The IPKat thanks Simon Haslam (Abel & Imray) and Jim Davies (Bell Dening) for simultaneously sending him this link to the BBC's news that members of the former pop group Busted are fighting over royalties, two original members of the boy band saying that they are owed an estimated £10m in unpaid royalties. Ki McPhail and Owen Doyle maintain that they were the co-authors, with James Bourne and Matt Willis, of songs in which they were forced to sign away their rights after "threats" and "undue pressure". The songs include Year 3000 and What I Go To School For. The pair assert that, when they were forced out of the group, they were not told that record label Universal liked the songs and had offered Busted a lucrative record deal when they signed the agreement. The action, before Mr Justice Morgan, is scheduled to last for 15 days.

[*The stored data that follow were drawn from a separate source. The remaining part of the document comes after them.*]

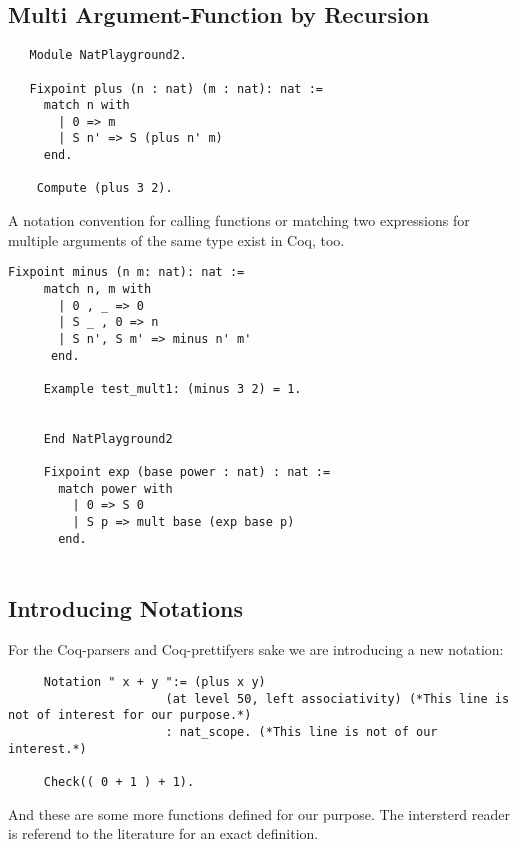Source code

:    \subsection{Multi Argument-Function by Recursion}
   
   \begin{lstlisting}
   Module NatPlayground2.
   
   Fixpoint plus (n : nat) (m : nat): nat :=
     match n with
       | 0 => m
       | S n' => S (plus n' m)
     end.
     
    Compute (plus 3 2). 
   \end{lstlisting}
   
    A notation convention for calling functions or matching two expressions for multiple arguments of the same type exist in Coq, too.
   
   \begin{lstlisting}[label = lst:minus_nat, caption={ \lstinline!minus! and \lstinline!exp!}]
    Fixpoint minus (n m: nat): nat :=
     match n, m with
       | 0 , _ => 0
       | S _ , 0 => n
       | S n', S m' => minus n' m'
      end.
      
     Example test_mult1: (minus 3 2) = 1.
     
      
     End NatPlayground2
     
     Fixpoint exp (base power : nat) : nat :=
       match power with
         | 0 => S 0
         | S p => mult base (exp base p)
       end.
         
   \end{lstlisting}
        
   \subsection{Introducing Notations}


    For the Coq-parsers and Coq-prettifyers sake we are introducing a new notation:
    
    \begin{lstlisting}
     Notation " x + y ":= (plus x y)
                      (at level 50, left associativity) (*This line is not of interest for our purpose.*)
                      : nat_scope. (*This line is not of our interest.*)
                      
     Check(( 0 + 1 ) + 1).
    \end{lstlisting} 
   
   And these are some more functions defined for our purpose. 
   The intersterd reader is referend to the literature for an exact definition.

The very same Jim Davies has also tipped the IPKat off about Wikileaks, a whistle-blowing website, which is reportedly receiving support from the American Civil Liberties Union and the Electronic Frontier Foundation on the basis that a court order that knocked Wikileaks offline in the US raised "serious First Amendment [i.e. freedom of speech] concerns". The original order, made in favour of wealth managers Julius Baer by US district judge Jeffrey White, ordered Dynadot - the company that hosts the Wikileaks website in America - to remove all mentions of the site from its address books. The bank took the action in mid-February because, it is understood, the documents hosted could have had an impact on a separate case being heard in Switzerland. Said Julius Baer, this case has nothing to do with free speech: ""This action has been brought solely to prevent the unlawful dissemination of stolen bank records and personal account information of its customers. Many of those documents have also been altered and forged".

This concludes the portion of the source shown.